While an IRB is not a court of law, the legal analogy may be useful for thinking about evidence and IRB decision-making.20 Burden of proof is an essential concept in litigation and jurisprudence. In US criminal law, for example, the prosecution must produce evidence that shows the defendant committed the crime(s) he or she is charged with, and the defense only needs to raise reasonable doubts about the prosecution’s case. The trier of fact, in most cases a jury, must decide whether the prosecution has proven its case beyond a reasonable doubt. In the IRB setting, the investigator has the burden of proof because he or she must produce (or submit) evidence to convince the IRB to approve his or her study. Although the investigator does not have an adversary in the IRB room, IRB members may ask the investigator questions about his or her study and request the investigator to provide additional information if his or her application is incomplete or not adequately documented.

Most of the evidence that IRBs consider consists of information directly related to regulatory and ethical issues (Stark 2012). In the US, IRBs make approval decisions based on criteria stated in the federal regulations. The criteria stipulate necessary conditions for approval; that is, an IRB should not approve21 a study unless it determines that it meets all the criteria. The criteria require that: 1) risks to subjects are minimized; 2) risks to subjects are reasonable in relation to anticipated benefits to subjects or society; 3) selection of subjects is equitable; 4) informed consent will be sought from prospective subjects or appropriately waived; 5) informed consent will be appropriately documented or appropriately waived; 6) data will be monitored to ensure the safety of subjects (when appropriate); 7) privacy and confidentiality will be protected (when appropriate); and 8) additional safeguards are in place to protect vulnerable subjects (Department of Health and Human Services 2017).22

Since the regulations do not cover every issue that may impact the rights or welfare of human subjects, most IRBs go beyond their regulatory mandate23 and apply ethical guidelines, such as the Belmont Report’s principles24, to their decisions (Emanuel et al. 2000; Klitzman 2015; Resnik 2018). For example, many IRBs require researchers to protect third parties, such as family members or communities, from research risks, even though the regulations do not address risks to third parties (Resnik and Sharp 2006; Shah et al. 2018).
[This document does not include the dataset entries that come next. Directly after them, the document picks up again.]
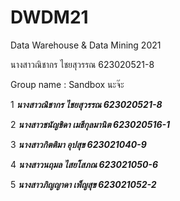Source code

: # DWDM21
Data Warehouse &amp; Data Mining 2021

นางสาวณิชากร ไชยสุวรรณ 623020521-8

Group name : Sandbox นะจ๊ะ

1 **_นางสาวณิชากร ไชยสุวรรณ 623020521-8_**

2 **_นางสาวชนัญชิดา เมธีกุลมานิต 623020516-1_**

3 **_นางสาวกิตติมา อุปสุข 623021040-9_**

4 **_นางสาวนฤมล ไสยโสภณ 623021050-6_**

5 **_นางสาวภิญญาดา เพ็ญสุข 623021052-2_**
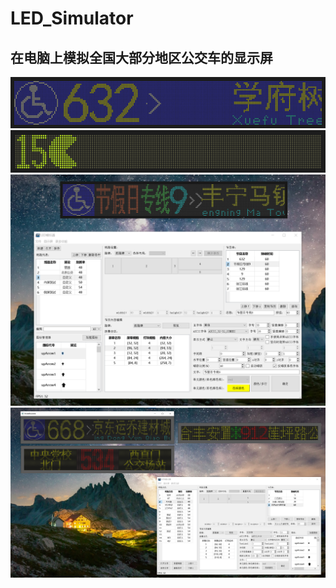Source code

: # LED_Simulator

## 在电脑上模拟全国大部分地区公交车的显示屏

![](https://github.com/Tao68a660f3/LED_Simulator/blob/master/ScreenShots/GIF01.gif "运行示例")
![](https://github.com/Tao68a660f3/LED_Simulator/blob/master/ScreenShots/GIF02.gif "运行示例")
![](https://github.com/Tao68a660f3/LED_Simulator/blob/master/ScreenShots/2.png "运行示例")
![](https://github.com/Tao68a660f3/LED_Simulator/blob/master/ScreenShots/1.png "运行示例")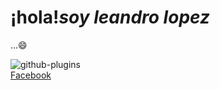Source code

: ## <h1 aling="center">¡hola!*soy leandro lopez*</h1>...😄
![github-plugins](https://user-images.githubusercontent.com/102327675/173241864-c2b2bdc6-d3a6-4bd6-a17f-60c6a10b5889.jpg)
<br>
[Facebook](https://www.facebook.com/leandro.lopez.a)

<!--
**leandrolope/leandrolope** is a ✨ _special_ ✨ repository because its `README.md` (this file) appears on your GitHub profile.

Here are some ideas to get you started:

- 🔭 I’m currently working on ...
- 🌱 I’m currently learning ...
- 👯 I’m looking to collaborate on ...
- 🤔 I’m looking for help with ...
- 💬 Ask me about ...
- 📫 How to reach me: ...
- 😄 Pronouns: ...
- ⚡ Fun fact: ...
-->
Investigators typically submit several documents to IRBs, including: the research protocol, consent form(s), investigators’ curriculum vitae, advertisements, survey instruments (for survey research), investigator’s brochure (for drug or device research), and approvals from other institutional committees, such as scientific review, radiation safety review, and conflict of interest review.

Most of the information needed to decide whether to approve a study will be contained in the protocol and consent form. A protocol25 usually includes information about previous research on the topic; the rationale for the current study; the research design, methods, procedures, test, interventions, and outcome measures or endpoints; study timelines; statistical considerations, such as sample size and statistical tests; inclusion and exclusion criteria for participating in the research; planned enrollment size; risks of the research and safety measures; benefits of the research; processes for recruitment, enrollment, and consent; protections for privacy and confidentiality; considerations related to vulnerable subjects: children, fetuses26, mentally disabled adults; withdrawal of participants; and payments to participants.

Consent forms27 summarize information about the study contained in the protocol and include additional information that a reasonable person would want to know, including information about the research subject’s legal rights. The US federal regulations specify nine types of information that consent documents must contain and nine types of information that they should contain, if appropriate (Department of Health and Human Services 2017). Consent forms should be written in language that is understandable to the subject and should not include any statements that require participants to waive their legal rights (Department of Health and Human Services 2017).

Before the meeting, IRB members read the documents submitted by the investigator. During the meeting, IRB members review and discuss the research. Most IRBs use a primary reviewer system. The primary reviewer summarizes the study for other IRB members, identifies regulatory or ethical problems or concerns, and makes recommendations. The IRB may also ask the investigator some questions about his or her study, if the investigator has been invited to the meeting (Klitzman 2015).

In addition to the information provided by the investigator, an IRB may consider other types of information relevant to its decision, such as approvals from other committees, including the radiation safety committee, scientific review committee, and conflict of interest committee. An IRB may also consider information pertaining to local laws, values, and traditions, and the needs, interests and concerns of the population or community being studied. Often, IRBs rely on community members on the board to provide them with information about the local population or community. IRBs may rely on scientific members to provide the board with information pertaining to the scientific merits of a study, and physician, nurse, or pharmacist member to provide the board with information concerning medical risks and benefits. If an IRB requires additional information, it may consult with an expert in the subject matter (Stark 2012).28

IRB members must consider and process all the types of information mentioned above when deciding whether to approve a proposed study. If the IRB does not approve a study, it may require the investigator to revise the protocol, consent form, or other documents as a condition for obtaining approval.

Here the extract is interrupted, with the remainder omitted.